• REQUIRED WORK
When scanning the data, count every line with "admin" in it, and report only the resulting number.

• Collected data
========
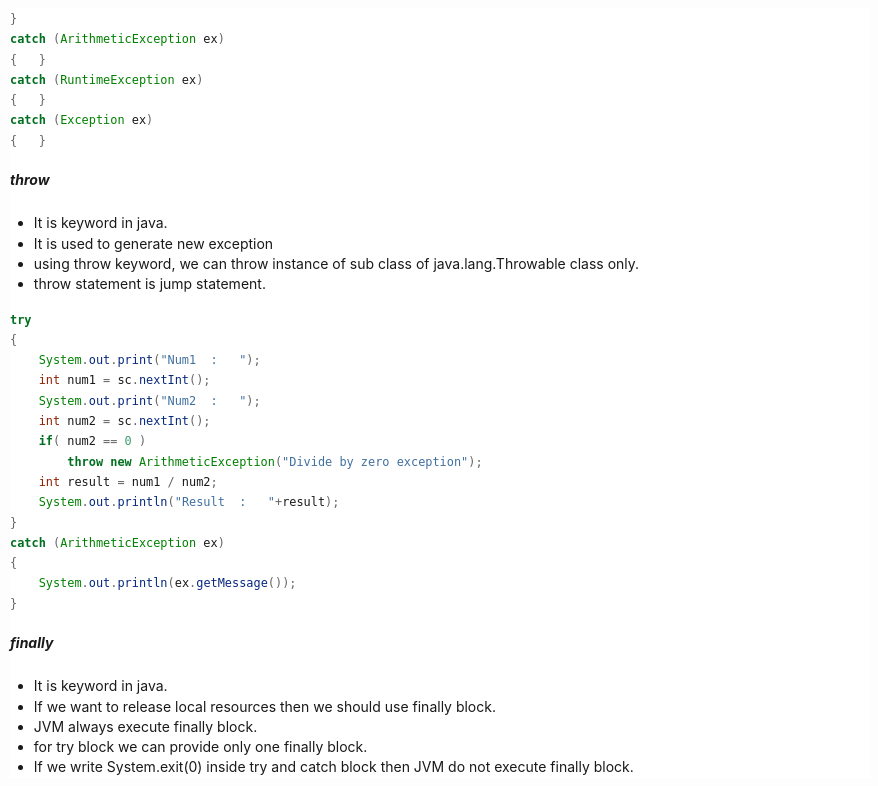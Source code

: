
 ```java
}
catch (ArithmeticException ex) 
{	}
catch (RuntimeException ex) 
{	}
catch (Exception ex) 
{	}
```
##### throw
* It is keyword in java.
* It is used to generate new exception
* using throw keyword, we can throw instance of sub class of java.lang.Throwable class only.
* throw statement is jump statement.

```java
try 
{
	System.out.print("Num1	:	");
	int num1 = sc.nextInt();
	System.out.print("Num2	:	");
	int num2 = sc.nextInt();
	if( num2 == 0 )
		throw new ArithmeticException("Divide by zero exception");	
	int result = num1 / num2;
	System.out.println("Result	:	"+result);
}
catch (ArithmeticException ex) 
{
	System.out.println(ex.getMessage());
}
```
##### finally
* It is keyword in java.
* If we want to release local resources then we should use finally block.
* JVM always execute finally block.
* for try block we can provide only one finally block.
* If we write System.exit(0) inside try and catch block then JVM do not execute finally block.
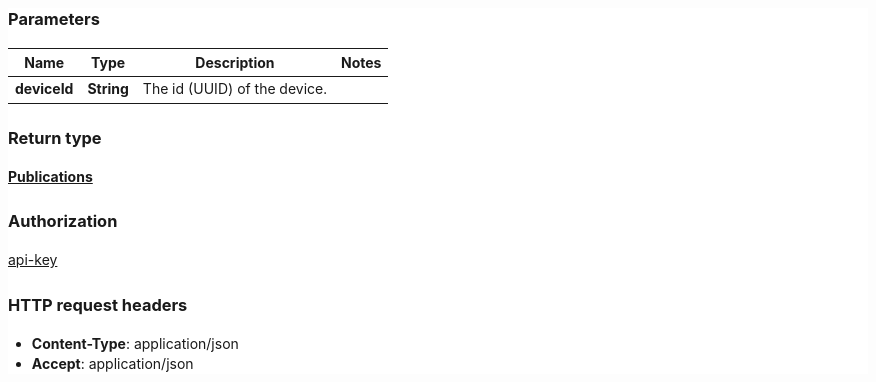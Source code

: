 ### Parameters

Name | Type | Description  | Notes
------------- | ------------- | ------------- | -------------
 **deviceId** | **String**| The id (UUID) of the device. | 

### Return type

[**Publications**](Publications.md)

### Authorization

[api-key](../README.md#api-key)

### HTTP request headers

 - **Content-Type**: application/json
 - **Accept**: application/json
========
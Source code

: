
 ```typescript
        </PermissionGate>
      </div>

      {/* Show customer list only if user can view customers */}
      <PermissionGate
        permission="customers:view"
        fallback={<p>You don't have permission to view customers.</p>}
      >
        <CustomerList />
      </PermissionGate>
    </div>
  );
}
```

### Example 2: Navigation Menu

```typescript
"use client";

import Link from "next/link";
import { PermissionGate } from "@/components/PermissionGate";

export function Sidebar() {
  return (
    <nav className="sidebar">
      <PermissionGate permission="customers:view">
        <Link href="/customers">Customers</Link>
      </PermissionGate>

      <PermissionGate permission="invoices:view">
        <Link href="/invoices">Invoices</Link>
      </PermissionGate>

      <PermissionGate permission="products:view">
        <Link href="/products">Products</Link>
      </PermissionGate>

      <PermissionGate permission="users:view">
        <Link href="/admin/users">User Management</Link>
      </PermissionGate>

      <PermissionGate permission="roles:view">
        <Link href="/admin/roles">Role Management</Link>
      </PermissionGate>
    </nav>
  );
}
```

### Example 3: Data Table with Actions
========
• ANSWER
2